EXERCISE
Where the data below has the string "Builds", return the whole line.

Data items
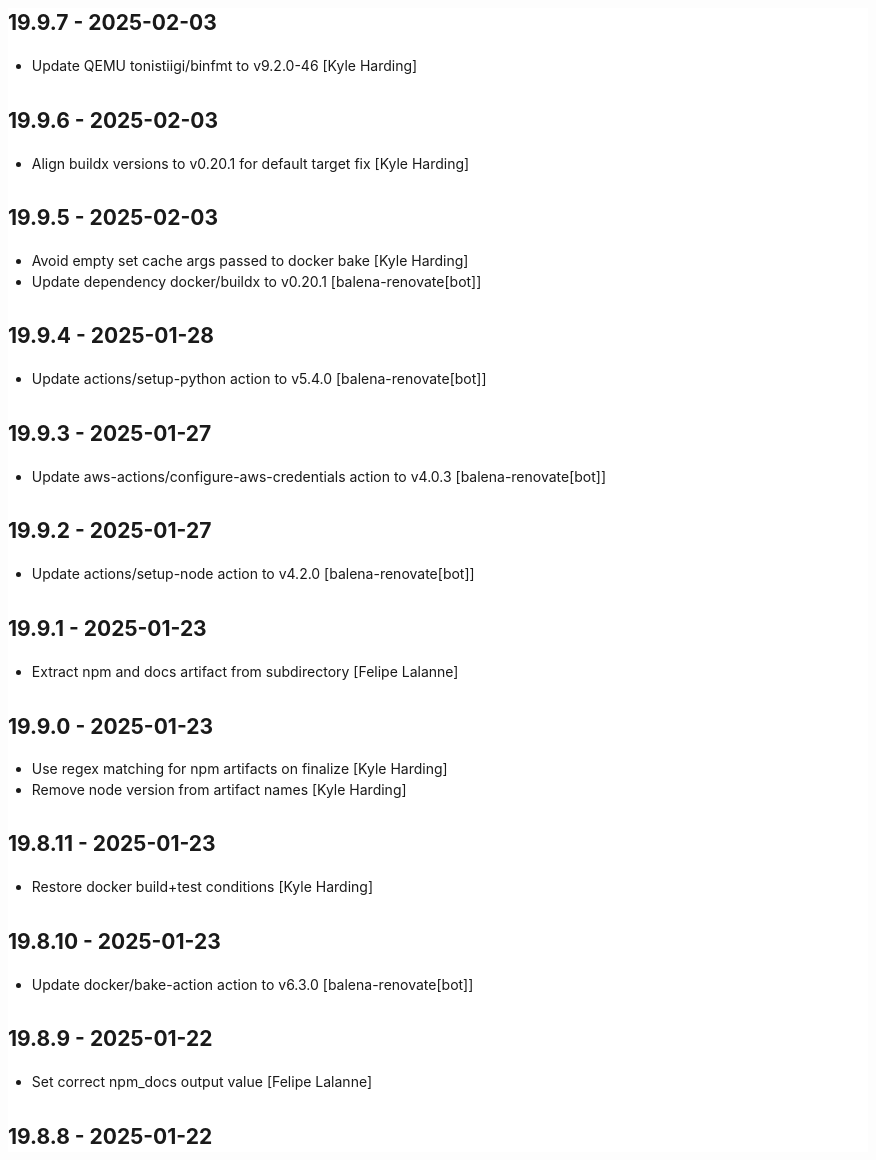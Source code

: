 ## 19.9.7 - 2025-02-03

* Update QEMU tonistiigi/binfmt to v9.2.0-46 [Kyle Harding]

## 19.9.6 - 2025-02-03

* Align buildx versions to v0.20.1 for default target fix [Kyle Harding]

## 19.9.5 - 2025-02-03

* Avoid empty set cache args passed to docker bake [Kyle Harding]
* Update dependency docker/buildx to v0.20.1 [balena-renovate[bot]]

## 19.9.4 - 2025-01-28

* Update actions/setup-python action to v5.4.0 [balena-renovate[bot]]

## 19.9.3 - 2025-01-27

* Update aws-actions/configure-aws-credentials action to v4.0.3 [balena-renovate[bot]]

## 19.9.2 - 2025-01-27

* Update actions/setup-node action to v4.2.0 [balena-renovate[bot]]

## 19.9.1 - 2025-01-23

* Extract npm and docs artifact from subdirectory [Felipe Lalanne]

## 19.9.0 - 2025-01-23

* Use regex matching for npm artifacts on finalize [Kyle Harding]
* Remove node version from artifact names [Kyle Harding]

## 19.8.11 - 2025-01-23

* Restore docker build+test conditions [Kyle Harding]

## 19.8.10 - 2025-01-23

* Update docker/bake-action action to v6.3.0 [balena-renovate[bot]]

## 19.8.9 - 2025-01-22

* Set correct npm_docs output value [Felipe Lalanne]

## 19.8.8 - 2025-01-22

* * *

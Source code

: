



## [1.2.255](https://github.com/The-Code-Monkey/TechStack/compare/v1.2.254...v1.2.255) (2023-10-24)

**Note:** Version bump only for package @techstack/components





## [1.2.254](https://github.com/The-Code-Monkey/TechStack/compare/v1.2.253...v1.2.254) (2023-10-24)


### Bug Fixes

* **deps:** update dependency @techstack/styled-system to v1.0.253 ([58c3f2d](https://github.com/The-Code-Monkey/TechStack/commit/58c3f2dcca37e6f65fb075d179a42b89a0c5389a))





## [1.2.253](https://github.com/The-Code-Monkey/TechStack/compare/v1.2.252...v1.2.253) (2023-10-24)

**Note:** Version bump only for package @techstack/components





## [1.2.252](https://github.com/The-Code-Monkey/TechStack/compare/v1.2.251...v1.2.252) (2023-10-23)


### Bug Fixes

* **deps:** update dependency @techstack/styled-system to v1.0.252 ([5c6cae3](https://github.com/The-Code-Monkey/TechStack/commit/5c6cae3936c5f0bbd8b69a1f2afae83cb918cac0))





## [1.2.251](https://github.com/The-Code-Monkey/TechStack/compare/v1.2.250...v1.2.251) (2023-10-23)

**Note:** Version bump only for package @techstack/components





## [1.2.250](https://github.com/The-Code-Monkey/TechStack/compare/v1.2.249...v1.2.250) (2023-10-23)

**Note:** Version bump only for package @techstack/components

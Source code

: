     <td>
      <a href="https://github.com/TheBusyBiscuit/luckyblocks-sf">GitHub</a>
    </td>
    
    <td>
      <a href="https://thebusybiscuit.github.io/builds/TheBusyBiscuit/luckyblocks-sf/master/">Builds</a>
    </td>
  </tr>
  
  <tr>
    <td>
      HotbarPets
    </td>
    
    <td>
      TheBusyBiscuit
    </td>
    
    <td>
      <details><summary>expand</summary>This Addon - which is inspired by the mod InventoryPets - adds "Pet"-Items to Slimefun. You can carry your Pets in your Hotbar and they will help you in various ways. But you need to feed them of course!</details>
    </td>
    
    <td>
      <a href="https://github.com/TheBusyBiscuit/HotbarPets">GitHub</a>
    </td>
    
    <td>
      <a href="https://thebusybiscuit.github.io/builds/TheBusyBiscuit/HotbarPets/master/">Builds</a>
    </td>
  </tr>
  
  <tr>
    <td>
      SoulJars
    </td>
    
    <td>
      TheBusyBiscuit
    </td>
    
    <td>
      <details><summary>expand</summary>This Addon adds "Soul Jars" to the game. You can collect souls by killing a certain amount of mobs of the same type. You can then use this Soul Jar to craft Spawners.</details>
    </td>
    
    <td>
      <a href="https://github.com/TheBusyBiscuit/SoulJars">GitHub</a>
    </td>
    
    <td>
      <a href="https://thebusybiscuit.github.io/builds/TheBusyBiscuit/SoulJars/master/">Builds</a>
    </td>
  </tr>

RESPONSE TO THE TASK
      <a href="https://thebusybiscuit.github.io/builds/TheBusyBiscuit/luckyblocks-sf/master/">Builds</a>
      <a href="https://thebusybiscuit.github.io/builds/TheBusyBiscuit/HotbarPets/master/">Builds</a>
      <a href="https://thebusybiscuit.github.io/builds/TheBusyBiscuit/SoulJars/master/">Builds</a>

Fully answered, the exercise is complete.